▸ **PROBLEM DESCRIPTION**
Pick out and copy every line below that has the word "label".

Dataset entries
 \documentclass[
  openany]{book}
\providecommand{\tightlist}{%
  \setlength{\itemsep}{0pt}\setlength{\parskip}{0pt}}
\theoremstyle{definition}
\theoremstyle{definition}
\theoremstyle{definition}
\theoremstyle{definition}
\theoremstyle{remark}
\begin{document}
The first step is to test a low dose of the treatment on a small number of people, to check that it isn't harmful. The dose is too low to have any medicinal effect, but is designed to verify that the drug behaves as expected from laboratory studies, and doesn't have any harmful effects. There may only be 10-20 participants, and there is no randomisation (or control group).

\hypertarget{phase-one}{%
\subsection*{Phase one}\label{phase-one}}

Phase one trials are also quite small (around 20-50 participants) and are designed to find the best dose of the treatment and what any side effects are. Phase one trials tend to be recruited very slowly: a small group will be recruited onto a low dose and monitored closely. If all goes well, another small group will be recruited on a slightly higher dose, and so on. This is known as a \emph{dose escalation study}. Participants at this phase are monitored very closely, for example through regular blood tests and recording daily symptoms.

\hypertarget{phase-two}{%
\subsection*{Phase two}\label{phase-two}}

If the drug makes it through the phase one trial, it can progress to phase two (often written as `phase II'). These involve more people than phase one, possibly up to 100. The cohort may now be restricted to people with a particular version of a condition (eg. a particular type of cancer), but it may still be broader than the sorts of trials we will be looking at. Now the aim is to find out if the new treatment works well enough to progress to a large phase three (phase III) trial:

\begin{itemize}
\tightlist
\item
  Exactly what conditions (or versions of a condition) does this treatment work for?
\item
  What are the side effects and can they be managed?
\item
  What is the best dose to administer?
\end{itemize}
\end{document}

==

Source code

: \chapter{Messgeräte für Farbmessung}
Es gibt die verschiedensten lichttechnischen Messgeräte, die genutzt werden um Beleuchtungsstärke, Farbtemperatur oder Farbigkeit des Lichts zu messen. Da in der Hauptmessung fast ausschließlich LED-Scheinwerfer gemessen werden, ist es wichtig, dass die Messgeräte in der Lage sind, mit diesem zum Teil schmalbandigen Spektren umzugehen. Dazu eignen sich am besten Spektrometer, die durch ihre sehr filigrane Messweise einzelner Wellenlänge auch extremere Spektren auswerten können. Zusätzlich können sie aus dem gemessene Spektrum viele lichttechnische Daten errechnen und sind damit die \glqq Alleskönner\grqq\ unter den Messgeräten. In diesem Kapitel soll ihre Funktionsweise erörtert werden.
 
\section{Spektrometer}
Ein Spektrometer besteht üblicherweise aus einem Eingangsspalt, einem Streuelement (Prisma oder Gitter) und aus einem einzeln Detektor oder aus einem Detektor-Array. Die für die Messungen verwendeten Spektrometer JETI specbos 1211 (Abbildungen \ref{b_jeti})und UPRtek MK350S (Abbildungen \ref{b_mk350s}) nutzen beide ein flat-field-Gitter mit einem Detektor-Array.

▸ **ANSWER SECTION**
\subsection*{Phase one}\label{phase-one}}
\subsection*{Phase two}\label{phase-two}}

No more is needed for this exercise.